| TASK BRIEF |
Both the line containing "another full-time job." and the line containing "with a lot on his plate." belong to the span. Output exactly that span from the listing below, and nothing outside it.

| DATA |
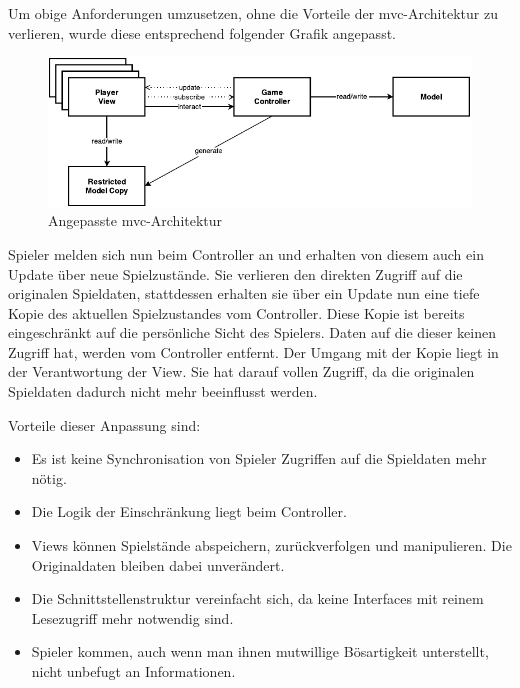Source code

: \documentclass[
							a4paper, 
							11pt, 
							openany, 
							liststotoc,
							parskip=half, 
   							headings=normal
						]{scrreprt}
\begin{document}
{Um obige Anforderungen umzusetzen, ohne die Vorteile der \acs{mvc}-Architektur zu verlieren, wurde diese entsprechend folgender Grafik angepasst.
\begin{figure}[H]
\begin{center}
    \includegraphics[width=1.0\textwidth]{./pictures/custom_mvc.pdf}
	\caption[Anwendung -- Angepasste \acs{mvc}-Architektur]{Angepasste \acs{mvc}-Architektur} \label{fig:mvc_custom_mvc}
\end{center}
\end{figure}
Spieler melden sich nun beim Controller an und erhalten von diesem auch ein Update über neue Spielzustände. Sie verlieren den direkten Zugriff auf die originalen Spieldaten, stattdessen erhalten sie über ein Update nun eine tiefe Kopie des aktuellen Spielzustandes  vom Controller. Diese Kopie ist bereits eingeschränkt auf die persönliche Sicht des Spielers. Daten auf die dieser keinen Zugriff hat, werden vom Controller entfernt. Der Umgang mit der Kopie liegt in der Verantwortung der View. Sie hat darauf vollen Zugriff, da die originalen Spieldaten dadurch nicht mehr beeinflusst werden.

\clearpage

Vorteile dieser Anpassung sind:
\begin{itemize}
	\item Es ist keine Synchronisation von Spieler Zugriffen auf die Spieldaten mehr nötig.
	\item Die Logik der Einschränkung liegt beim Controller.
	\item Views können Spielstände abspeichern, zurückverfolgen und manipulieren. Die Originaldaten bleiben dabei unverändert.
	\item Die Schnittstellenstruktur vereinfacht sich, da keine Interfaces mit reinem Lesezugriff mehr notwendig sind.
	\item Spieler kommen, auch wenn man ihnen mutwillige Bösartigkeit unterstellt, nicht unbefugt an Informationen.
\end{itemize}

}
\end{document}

* * *

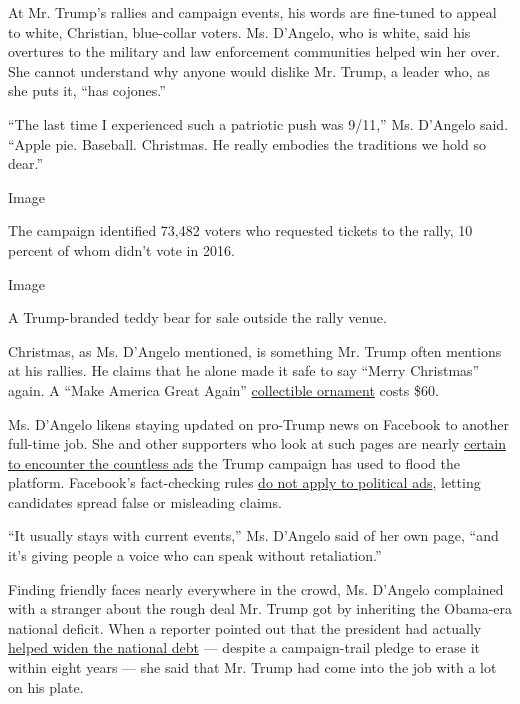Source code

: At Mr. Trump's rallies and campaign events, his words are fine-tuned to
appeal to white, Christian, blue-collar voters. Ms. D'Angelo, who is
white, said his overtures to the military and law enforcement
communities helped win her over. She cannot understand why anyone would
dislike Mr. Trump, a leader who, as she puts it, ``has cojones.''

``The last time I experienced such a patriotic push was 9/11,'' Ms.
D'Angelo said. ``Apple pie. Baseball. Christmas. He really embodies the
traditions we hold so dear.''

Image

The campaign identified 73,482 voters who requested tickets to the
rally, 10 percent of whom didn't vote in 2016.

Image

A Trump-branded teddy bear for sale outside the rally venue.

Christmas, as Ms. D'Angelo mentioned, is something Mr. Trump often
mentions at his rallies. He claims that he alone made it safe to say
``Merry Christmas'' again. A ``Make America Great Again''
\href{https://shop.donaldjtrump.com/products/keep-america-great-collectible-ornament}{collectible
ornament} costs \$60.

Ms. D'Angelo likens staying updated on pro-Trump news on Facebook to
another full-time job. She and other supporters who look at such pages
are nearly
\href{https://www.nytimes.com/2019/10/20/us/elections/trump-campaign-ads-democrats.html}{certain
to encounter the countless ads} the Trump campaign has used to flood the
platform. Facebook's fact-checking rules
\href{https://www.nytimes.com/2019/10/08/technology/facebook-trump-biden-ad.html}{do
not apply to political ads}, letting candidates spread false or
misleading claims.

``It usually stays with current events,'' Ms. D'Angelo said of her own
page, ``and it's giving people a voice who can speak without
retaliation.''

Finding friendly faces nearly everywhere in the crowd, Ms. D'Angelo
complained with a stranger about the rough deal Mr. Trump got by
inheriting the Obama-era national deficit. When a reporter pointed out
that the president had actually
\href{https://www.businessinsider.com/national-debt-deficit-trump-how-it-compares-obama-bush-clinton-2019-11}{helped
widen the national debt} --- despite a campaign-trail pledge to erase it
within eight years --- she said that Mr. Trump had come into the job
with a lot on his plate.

--

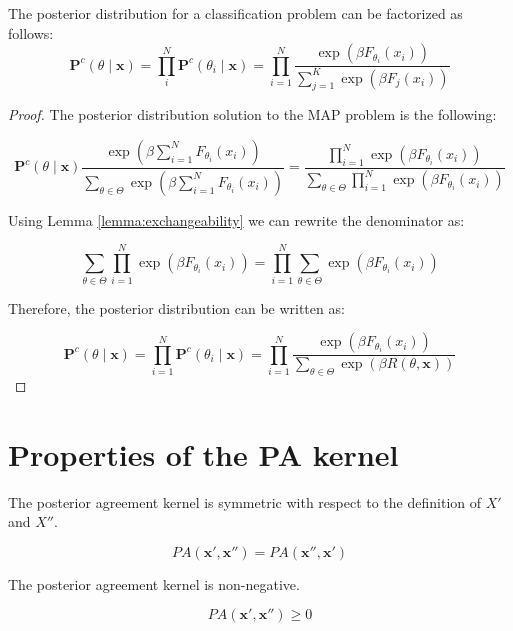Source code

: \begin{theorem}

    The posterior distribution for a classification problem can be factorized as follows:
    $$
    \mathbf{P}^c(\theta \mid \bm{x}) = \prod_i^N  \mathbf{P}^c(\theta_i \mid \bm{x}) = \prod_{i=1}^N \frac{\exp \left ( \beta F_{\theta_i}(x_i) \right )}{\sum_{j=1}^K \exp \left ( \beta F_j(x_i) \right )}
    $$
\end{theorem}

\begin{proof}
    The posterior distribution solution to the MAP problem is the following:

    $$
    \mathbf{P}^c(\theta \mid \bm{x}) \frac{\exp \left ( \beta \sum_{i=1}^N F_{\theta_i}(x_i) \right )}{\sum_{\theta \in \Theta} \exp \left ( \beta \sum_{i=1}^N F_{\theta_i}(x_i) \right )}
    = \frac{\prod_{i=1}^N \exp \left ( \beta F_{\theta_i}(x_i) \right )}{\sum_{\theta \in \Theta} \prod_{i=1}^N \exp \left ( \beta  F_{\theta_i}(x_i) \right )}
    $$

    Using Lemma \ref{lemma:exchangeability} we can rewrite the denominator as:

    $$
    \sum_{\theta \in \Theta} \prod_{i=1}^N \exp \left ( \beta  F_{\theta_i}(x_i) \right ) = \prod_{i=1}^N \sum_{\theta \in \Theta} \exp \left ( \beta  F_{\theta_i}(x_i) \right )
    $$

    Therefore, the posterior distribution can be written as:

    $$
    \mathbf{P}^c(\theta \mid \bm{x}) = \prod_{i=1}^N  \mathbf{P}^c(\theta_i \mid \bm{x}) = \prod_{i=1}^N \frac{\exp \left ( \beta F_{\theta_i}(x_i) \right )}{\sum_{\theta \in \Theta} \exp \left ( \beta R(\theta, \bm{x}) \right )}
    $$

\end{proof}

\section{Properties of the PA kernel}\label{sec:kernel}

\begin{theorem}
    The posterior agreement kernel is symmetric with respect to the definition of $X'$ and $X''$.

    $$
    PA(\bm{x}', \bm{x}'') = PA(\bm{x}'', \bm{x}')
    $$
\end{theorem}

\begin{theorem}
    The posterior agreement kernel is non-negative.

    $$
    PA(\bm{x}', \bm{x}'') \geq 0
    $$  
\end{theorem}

| FINISHED EXERCISE |
another full-time job. She and other supporters who look at such pages
are nearly
\href{https://www.nytimes.com/2019/10/20/us/elections/trump-campaign-ads-democrats.html}{certain
to encounter the countless ads} the Trump campaign has used to flood the
platform. Facebook's fact-checking rules
\href{https://www.nytimes.com/2019/10/08/technology/facebook-trump-biden-ad.html}{do
not apply to political ads}, letting candidates spread false or
misleading claims.

``It usually stays with current events,'' Ms. D'Angelo said of her own
page, ``and it's giving people a voice who can speak without
retaliation.''

Finding friendly faces nearly everywhere in the crowd, Ms. D'Angelo
complained with a stranger about the rough deal Mr. Trump got by
inheriting the Obama-era national deficit. When a reporter pointed out
that the president had actually
\href{https://www.businessinsider.com/national-debt-deficit-trump-how-it-compares-obama-bush-clinton-2019-11}{helped
widen the national debt} --- despite a campaign-trail pledge to erase it
within eight years --- she said that Mr. Trump had come into the job
with a lot on his plate.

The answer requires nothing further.